What is being asked >> If a line in the entries below contains "that", copy it.

Listed entries >>
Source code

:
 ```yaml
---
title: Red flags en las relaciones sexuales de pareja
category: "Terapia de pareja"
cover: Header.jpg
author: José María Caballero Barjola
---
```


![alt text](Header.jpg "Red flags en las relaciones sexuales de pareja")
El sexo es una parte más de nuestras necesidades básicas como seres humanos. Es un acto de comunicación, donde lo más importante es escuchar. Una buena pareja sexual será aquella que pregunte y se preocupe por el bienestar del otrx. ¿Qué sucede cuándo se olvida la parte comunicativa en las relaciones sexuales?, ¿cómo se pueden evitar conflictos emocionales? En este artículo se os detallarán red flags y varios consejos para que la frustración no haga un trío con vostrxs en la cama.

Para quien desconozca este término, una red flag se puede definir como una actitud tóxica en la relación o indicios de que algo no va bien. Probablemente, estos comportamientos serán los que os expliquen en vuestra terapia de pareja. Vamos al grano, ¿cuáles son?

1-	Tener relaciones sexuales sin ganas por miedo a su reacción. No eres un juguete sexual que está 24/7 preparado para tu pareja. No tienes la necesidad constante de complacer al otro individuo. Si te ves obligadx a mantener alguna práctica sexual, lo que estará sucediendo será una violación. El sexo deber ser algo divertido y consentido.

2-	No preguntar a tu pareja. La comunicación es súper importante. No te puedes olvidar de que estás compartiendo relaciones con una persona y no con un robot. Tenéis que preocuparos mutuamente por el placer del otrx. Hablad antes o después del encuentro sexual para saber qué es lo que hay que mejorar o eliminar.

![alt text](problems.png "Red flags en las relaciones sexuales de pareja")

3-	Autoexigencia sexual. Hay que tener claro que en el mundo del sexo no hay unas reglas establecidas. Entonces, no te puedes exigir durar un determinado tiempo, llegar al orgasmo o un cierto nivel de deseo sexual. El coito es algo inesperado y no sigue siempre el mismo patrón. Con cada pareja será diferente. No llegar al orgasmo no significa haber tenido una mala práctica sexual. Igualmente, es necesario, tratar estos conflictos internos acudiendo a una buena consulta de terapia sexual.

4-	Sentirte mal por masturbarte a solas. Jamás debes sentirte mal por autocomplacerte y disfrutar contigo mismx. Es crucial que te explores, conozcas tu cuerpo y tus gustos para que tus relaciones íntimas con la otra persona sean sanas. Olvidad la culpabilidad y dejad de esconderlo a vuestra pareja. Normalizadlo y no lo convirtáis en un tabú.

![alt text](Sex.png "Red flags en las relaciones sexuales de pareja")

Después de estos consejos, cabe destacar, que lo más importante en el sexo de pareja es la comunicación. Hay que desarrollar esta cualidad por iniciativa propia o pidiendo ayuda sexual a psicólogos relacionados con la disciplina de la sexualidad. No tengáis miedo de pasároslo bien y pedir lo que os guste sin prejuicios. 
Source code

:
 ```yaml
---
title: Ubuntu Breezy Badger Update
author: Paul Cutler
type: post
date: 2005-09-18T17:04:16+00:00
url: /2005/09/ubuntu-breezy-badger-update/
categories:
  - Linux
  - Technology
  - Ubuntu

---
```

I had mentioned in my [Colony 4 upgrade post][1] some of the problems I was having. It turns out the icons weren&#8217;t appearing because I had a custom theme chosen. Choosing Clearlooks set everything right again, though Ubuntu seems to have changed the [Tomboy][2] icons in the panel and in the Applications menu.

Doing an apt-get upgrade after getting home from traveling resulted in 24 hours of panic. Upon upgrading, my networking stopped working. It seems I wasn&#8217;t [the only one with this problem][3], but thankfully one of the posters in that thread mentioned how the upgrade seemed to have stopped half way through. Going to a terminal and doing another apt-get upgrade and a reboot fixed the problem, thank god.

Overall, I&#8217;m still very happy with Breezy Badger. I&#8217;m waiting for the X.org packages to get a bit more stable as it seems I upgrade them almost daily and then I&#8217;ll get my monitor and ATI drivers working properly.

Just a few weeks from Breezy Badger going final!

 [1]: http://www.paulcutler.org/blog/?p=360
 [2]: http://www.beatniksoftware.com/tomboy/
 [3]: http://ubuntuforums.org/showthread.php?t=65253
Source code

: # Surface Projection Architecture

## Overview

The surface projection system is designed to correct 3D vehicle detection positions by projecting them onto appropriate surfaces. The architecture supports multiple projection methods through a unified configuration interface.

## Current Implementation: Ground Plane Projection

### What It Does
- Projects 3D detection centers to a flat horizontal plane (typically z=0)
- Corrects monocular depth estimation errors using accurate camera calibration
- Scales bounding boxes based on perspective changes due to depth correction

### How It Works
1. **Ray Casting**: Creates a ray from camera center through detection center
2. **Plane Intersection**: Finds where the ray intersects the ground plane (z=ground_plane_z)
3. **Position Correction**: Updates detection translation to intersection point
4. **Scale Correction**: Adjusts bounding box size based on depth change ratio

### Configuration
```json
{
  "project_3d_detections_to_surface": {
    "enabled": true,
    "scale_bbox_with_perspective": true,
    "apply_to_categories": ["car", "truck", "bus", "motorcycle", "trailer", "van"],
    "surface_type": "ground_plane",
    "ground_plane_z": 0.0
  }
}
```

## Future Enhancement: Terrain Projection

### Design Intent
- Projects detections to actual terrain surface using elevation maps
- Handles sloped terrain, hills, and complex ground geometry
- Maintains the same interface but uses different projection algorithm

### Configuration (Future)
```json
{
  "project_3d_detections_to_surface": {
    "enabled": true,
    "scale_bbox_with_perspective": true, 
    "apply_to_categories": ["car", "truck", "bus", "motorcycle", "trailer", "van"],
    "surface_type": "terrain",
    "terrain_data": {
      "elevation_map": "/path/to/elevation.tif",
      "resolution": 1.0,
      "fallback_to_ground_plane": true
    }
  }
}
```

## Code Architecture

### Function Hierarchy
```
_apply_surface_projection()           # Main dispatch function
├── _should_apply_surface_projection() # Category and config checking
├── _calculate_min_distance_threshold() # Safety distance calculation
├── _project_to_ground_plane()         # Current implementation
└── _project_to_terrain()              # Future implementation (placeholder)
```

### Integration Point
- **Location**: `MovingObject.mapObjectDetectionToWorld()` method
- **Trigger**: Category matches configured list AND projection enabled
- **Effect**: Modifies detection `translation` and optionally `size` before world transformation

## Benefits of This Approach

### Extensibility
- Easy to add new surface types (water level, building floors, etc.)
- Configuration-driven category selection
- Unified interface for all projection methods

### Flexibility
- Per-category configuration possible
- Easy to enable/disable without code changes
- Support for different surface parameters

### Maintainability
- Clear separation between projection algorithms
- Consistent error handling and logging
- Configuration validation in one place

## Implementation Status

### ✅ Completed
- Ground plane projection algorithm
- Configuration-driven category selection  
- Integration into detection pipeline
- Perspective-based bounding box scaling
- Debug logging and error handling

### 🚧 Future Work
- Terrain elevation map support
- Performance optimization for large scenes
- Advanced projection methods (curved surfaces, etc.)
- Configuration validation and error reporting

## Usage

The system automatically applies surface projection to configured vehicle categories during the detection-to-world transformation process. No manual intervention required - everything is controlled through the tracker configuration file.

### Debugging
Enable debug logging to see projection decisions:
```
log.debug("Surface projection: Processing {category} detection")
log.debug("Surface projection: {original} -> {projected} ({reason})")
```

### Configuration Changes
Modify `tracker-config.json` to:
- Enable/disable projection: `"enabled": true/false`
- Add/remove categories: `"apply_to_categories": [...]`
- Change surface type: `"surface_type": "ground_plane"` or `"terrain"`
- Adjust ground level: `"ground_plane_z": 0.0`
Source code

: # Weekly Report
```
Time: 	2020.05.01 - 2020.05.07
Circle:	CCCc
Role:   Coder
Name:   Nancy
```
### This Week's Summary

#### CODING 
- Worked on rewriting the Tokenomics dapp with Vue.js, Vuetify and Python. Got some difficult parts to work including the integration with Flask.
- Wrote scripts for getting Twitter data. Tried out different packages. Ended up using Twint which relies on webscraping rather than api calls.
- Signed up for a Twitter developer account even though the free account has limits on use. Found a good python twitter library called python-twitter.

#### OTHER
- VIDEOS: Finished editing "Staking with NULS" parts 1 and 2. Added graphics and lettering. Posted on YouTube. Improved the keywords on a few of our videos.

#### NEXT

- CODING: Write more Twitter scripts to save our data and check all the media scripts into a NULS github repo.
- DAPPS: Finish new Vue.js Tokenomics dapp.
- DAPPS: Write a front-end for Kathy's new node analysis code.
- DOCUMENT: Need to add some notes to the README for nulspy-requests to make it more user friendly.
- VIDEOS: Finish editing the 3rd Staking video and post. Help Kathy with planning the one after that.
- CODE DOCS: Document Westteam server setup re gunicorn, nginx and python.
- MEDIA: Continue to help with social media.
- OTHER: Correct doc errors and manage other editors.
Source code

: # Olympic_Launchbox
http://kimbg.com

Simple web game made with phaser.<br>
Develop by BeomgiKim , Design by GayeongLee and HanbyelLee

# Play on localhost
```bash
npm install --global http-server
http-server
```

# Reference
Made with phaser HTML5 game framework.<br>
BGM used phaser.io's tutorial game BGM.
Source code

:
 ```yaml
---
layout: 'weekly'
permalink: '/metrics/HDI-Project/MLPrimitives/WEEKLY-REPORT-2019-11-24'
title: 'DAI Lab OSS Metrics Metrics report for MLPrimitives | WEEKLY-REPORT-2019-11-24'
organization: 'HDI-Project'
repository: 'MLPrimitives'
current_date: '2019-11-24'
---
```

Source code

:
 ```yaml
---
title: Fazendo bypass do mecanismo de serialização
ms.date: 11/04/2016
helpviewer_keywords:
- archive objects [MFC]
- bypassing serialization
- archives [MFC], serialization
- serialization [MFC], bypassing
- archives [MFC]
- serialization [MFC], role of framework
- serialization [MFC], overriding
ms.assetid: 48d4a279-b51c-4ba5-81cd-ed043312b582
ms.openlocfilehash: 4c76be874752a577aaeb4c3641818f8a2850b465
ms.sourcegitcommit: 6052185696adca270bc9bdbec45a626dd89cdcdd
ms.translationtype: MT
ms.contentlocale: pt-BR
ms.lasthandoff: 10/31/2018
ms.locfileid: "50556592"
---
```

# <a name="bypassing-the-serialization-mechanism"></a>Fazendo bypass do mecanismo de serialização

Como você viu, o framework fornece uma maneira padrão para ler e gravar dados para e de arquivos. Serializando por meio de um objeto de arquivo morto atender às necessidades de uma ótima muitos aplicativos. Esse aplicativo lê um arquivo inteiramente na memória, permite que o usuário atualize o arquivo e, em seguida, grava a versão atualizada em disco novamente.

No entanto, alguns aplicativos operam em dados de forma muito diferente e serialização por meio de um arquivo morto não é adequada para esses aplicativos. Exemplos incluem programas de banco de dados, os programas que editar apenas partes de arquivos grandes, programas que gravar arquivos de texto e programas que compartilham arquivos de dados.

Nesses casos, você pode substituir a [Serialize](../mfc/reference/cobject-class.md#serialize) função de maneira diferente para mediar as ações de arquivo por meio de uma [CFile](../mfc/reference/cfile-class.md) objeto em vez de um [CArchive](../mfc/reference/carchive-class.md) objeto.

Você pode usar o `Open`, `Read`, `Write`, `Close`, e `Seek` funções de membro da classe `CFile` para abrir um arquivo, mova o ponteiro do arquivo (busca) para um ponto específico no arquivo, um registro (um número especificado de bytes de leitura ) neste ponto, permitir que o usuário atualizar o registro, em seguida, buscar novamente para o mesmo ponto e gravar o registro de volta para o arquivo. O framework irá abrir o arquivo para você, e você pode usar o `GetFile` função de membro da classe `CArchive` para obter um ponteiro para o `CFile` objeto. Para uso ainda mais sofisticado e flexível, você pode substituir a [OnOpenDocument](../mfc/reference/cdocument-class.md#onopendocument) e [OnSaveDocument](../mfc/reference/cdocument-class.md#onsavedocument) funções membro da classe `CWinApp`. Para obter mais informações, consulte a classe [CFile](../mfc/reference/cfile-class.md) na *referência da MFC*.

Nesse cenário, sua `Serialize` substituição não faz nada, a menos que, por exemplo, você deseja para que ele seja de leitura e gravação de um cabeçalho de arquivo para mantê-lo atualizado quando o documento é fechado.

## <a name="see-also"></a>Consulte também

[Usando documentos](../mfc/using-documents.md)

Written solution >>
Doing an apt-get upgrade after getting home from traveling resulted in 24 hours of panic. Upon upgrading, my networking stopped working. It seems I wasn&#8217;t [the only one with this problem][3], but thankfully one of the posters in that thread mentioned how the upgrade seemed to have stopped half way through. Going to a terminal and doing another apt-get upgrade and a reboot fixed the problem, thank god.
- VIDEOS: Finish editing the 3rd Staking video and post. Help Kathy with planning the one after that.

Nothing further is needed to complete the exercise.